Streets are for People! Kids at Play in the UK

I love this video from Playing Out! (Thanks to Sarah Goodyear for sharing it along with her insightful post).

Take away all of parked cars and the parents milling about, and it could be a scene from my childhood.  Just a regular day in the neighborhood: packs of kids on bikes and skates, games of kick the can, or any other game you can imagine, and kids young and old playing together.

If I could, I’d make one tiny edit, I’d love to take a giant eraser and rub out all of the parked cars (and the parents). Wouldn’t it be better to see kids squealing and laughing while they scoot, pedal, jump rope and create chalk masterpieces in a street completely free of cars?

I guess the parked cars and the parents illustrate just how far we’ve fallen in thirty years.

More tips on how to get something like this going at Playing Out:

Playing Out is a not-for-profit information and advice resource for street play. We aim to increase children’s safe access to informal play in residential streets through: Directly supporting resident-led street play sessions; Running workshops for parents and residents; Coordinating a network of ‘street organisers’; Providing free resources and advice; Training play/community professionals; Communicating the benefits of street play; Working with policy-makers to enable street play.

Do you see scenes like this where you live? Do kids in your neighborhood play outside without parents?

 – Anne

8 responses to “Streets are for People! Kids at Play in the UK

  1. This actually made me sad, because it’s so rare, and it should be normal. Our neighbors one block over petitioned the city to close off the street for something similar once a year. But not a lot of neighborhoods are sufficiently organized to do even an annual event. At least there are Sunday Streets.

  2. When I was growing up, we’d have “block parties” every summer (at least, I think it was every summer). The whole street would be blocked off and there was all sorts of fun: face painting, grills. It was a blast! I miss that, and this video reminded me of those times. Thanks for sharing.

    • Our neighborhood holds a block party every summer for Seattle night out.

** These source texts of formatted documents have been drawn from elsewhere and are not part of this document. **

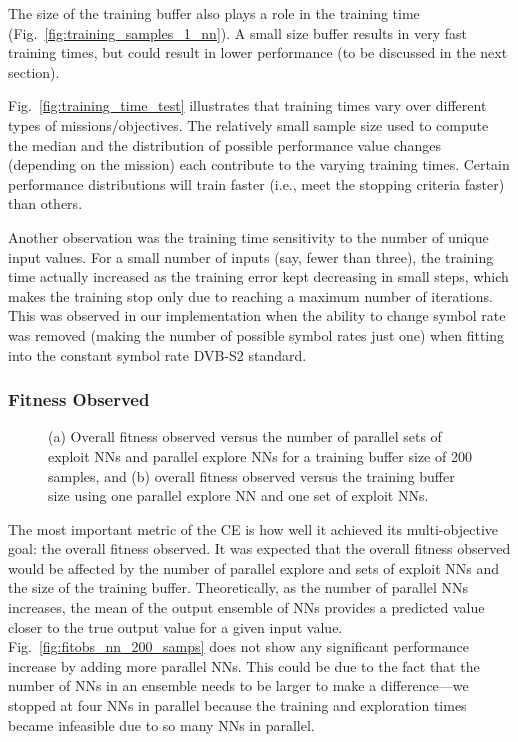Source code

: \documentclass[journal]{IEEEtran}
\let\MYoriglatexcaption\caption
\renewcommand{\caption}[2][\relax]{\MYoriglatexcaption[#2]{#2}}
\begin{document}
The size of the training buffer also plays a role in the training time (Fig.~\ref{fig:training_samples_1_nn}).  A small size buffer results in very fast training times, but could result in lower performance (to be discussed in the next section).

Fig.~\ref{fig:training_time_test} illustrates that training times vary over different types of missions/objectives.  The relatively small sample size used to compute the median and the distribution of possible performance value changes (depending on the mission) each contribute to the varying training times.  Certain performance distributions will train faster (i.e., meet the stopping criteria faster) than others.

Another observation was the training time sensitivity to the number of unique input values.  For a small number of inputs (say, fewer than three), the training time actually increased as the training error kept decreasing in small steps, which makes the training stop only due to reaching a maximum number of iterations.  This was observed in our implementation when the ability to change symbol rate was removed (making the number of possible symbol rates just one) when fitting into the constant symbol rate DVB-S2 standard.

\subsubsection{Fitness Observed}
\begin{figure*}[t]
	\centering
 	\hfill
 	\caption{(a) Overall fitness observed versus the number of parallel sets of exploit NNs and parallel explore NNs for a training buffer size of 200 samples, and (b) overall fitness observed versus the training buffer size using one parallel explore NN and one set of exploit NNs.}
\end{figure*}

The most important metric of the CE is how well it achieved its multi-objective goal: the overall fitness observed.  It was expected that the overall fitness observed would be affected by the number of parallel explore and sets of exploit NNs and the size of the training buffer.  Theoretically, as the number of parallel NNs increases, the mean of the output ensemble of NNs provides a predicted value closer to the true output value for a given input value.  Fig.~\ref{fig:fitobs_nn_200_samps} does not show any significant performance increase by adding more parallel NNs.  This could be due to the fact that the number of NNs in an ensemble needs to be larger to make a difference---we stopped at four NNs in parallel because the training and exploration times became infeasible due to so many NNs in parallel.
\end{document}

      LMBikes said her block got a permit to close their street on Halloween night for a street party.

      This was the first I’d heard of block parties outside of the Seattle night out timeframe.

      I had no idea that Seattle allows Neighborhood Block Parties, with permited street closures, as often as once a month!

      Party on Seattle! Get those permits to close your street and let us know when to show up!

  3. How cool. During my junior high and high school years, my friends and I always played games in the street — street hockey, football, tennis. We never got the city’s permission or had the street closed. We just played. We’d have these giant games of hide and seek that would cover half the block. We played basketball in the alleys behind our houses.Even well into adulthood, my brothers and brothers-in-law and I would play football every Thanksgiving in the street next to my parents’ house. Alas, that ended 9 years ago when my parents moved. I can’t imagine kids today playing the street.

  4. I don’t see kids out alone much. My son’s 8 and just this weekend we were trying to figure out how far he and his 9 year old friend could roam unsupervised. They can be mischievous (sneaking through other people’s yards for example) so I limited them to a couple blocks but I’m still not sure just how much trouble they’ll get into.

    • Hi Serena, We did the same thing when we were kids (cut through yards etc). It was standard practice and even encouraged in our neighborhood. But times have changed, right!

      I often send our 9 year old out when he’s ‘bored’. He usually comes back quickly and reports that there’s no one outside.

      I guess we need to schedule neighborhood free play like everything else in our lives…

  5. Anne, thanks… brought me to my youth 30 some years ago. The only restrictions we had were to not cross a busy set of roads that created a rather large boundary. We used to ride our bikes with fishing poles attached to the top tube to the local pond & creeks and play for hours and hours. It’s rare to see kids outside anymore, and we’re guilty of the same as our daughter is always supervised at nearly 8 y.o. For us it’s a combination of lousy community planning, lack of proper infrastructure, distracted drivers, and the fear of predatory strangers.

    • Agreed. Fear is a big part of it our kids’ limited range these days. We give our daughter some freedom to walk and bike to events/friend’s houses, etc, but still freak out when we don’t hear from her for an hour. So much for being enlightened free-range advocates. But we’re trying .

      And thanks for the fishing pole memory — I totally did that. Though masking tape wouldn’t be my bike accessory strap of choice these days, it did just fine for attaching my crappy Zebco rod/reel combo to the top tube of my purple Schwinn Stingray for the 1-mile ride to Lk. Washington “bullhead” fishing!